- About this task
Look through the records and copy every line in which "Handling" appears.

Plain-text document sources
______

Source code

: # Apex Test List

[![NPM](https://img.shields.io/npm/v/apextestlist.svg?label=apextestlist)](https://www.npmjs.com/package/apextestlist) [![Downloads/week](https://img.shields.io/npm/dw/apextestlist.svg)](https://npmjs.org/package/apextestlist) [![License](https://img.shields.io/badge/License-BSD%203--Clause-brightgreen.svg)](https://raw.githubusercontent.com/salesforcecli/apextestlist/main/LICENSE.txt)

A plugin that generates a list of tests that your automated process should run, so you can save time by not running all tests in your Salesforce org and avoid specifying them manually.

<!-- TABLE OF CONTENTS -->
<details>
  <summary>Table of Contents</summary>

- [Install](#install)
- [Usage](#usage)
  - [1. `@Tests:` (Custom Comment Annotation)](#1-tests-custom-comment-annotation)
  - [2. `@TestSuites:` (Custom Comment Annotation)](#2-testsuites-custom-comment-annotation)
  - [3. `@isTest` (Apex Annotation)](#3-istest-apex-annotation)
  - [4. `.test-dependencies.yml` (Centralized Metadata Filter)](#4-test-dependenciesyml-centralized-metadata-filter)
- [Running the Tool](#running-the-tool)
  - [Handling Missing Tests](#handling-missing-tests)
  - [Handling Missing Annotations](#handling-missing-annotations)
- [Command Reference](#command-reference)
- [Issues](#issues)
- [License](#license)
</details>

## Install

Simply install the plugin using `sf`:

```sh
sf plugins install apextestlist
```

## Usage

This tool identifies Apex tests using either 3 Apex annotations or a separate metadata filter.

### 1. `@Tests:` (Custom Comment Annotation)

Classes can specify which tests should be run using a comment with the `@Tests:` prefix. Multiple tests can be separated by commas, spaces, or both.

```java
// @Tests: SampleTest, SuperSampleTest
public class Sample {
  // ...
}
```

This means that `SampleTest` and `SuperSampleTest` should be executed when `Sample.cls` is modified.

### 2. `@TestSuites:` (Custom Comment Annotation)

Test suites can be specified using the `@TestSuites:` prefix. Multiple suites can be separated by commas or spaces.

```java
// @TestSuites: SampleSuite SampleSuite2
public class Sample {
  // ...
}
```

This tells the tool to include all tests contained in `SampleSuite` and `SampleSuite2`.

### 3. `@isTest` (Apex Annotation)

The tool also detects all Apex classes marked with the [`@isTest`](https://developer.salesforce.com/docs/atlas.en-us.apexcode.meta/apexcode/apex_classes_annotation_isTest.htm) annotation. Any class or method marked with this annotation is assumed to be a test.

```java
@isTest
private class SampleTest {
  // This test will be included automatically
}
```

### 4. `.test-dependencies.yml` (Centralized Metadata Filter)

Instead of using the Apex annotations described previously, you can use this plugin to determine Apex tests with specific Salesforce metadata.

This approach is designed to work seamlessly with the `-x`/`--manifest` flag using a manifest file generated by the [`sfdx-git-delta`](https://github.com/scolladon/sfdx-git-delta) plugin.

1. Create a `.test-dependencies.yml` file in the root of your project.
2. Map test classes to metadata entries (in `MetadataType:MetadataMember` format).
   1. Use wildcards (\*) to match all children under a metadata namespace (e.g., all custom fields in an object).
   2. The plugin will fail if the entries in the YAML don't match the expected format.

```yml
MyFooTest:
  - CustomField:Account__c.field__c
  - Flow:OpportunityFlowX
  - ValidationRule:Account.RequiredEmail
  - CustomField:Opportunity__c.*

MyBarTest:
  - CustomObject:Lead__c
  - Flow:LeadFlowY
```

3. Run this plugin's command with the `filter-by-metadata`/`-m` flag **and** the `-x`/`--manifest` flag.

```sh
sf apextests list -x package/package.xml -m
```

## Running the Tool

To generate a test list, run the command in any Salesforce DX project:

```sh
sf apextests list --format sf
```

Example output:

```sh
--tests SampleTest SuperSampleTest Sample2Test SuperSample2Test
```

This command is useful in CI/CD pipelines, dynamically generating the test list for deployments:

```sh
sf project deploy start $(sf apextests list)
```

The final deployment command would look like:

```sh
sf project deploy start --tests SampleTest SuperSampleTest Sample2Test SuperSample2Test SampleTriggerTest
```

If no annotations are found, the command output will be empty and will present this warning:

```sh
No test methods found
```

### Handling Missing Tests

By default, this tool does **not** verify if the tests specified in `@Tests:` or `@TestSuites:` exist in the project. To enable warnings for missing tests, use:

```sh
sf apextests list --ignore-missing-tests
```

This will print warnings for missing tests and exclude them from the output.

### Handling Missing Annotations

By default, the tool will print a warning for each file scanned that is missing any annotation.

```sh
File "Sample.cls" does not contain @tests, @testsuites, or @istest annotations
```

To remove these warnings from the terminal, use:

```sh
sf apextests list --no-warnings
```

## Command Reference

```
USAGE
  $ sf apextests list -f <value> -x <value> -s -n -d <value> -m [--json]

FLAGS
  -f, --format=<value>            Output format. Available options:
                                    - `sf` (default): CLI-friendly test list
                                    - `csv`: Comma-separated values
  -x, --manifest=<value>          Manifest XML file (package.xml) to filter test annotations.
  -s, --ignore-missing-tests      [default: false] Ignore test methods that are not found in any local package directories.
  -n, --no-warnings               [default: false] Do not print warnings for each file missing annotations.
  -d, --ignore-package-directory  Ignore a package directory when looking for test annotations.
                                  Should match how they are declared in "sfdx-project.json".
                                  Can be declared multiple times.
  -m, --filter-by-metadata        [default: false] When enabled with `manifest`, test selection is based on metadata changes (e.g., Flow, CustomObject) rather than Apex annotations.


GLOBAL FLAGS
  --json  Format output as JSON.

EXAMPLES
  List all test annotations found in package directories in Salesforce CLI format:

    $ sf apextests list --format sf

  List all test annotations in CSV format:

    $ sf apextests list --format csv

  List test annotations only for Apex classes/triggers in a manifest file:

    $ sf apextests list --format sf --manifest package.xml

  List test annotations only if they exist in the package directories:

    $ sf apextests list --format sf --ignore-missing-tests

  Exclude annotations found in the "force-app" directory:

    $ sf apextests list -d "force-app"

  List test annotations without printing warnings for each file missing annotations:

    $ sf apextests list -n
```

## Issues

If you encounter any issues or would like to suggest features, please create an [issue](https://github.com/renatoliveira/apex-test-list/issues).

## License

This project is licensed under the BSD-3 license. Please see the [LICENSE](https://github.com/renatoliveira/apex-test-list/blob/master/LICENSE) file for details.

______

- Your response
  - [Handling Missing Tests](#handling-missing-tests)
  - [Handling Missing Annotations](#handling-missing-annotations)
### Handling Missing Tests
### Handling Missing Annotations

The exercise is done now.